[Records from a data collection]
····················
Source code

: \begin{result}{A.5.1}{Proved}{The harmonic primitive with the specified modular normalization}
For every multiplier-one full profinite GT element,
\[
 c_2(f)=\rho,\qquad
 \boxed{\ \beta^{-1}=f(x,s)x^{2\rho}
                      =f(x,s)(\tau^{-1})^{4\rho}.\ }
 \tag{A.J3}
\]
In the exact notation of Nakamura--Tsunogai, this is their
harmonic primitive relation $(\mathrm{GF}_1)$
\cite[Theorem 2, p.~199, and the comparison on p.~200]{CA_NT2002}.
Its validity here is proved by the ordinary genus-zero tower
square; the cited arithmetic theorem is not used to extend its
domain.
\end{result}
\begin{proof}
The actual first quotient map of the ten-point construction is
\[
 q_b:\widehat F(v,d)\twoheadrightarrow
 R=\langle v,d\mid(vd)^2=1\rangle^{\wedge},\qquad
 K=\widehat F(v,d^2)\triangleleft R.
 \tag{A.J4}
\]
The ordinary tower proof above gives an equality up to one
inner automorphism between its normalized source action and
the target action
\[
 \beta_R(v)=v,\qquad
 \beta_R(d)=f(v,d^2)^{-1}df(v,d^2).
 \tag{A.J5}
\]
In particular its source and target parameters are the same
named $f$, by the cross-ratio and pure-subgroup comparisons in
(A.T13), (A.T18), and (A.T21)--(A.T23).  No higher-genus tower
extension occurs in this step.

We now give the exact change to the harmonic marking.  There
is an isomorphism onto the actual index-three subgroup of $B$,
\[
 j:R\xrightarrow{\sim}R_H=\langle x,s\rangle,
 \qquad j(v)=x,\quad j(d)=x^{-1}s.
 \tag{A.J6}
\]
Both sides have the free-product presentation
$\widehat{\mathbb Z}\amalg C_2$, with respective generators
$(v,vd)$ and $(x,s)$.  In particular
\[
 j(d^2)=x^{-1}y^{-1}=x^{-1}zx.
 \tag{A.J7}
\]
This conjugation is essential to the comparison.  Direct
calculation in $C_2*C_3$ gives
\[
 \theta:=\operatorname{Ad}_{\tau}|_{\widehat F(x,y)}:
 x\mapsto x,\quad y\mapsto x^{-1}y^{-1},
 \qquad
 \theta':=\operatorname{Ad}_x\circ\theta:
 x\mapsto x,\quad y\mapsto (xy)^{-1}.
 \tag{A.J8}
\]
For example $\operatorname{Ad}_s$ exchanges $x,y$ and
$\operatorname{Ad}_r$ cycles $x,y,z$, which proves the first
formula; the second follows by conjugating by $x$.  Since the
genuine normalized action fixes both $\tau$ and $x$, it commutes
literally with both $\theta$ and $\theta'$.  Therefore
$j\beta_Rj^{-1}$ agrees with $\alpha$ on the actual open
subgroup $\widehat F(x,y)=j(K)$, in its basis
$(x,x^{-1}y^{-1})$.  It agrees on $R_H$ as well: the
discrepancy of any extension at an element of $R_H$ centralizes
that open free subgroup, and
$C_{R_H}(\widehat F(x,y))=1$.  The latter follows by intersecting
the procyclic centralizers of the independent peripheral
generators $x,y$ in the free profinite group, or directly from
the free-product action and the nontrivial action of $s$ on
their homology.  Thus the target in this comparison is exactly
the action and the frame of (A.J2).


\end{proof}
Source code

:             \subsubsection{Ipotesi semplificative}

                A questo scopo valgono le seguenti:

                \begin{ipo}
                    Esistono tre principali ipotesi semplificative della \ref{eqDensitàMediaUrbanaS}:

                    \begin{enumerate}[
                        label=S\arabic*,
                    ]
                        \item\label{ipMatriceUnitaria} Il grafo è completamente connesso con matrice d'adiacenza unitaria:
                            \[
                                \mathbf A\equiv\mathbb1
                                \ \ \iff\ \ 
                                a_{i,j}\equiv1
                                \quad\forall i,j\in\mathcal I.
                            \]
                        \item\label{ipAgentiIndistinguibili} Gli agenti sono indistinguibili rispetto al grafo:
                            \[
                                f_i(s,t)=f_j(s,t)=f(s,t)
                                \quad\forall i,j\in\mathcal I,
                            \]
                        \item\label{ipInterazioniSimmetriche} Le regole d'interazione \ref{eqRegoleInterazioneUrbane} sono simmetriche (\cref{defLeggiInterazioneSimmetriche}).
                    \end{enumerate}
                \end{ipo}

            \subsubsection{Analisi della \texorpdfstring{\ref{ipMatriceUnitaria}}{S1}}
····················
** Instructions to follow **
Say how many lines of the entries above hold the string "with", and say nothing besides the number.

** Response to the task **
4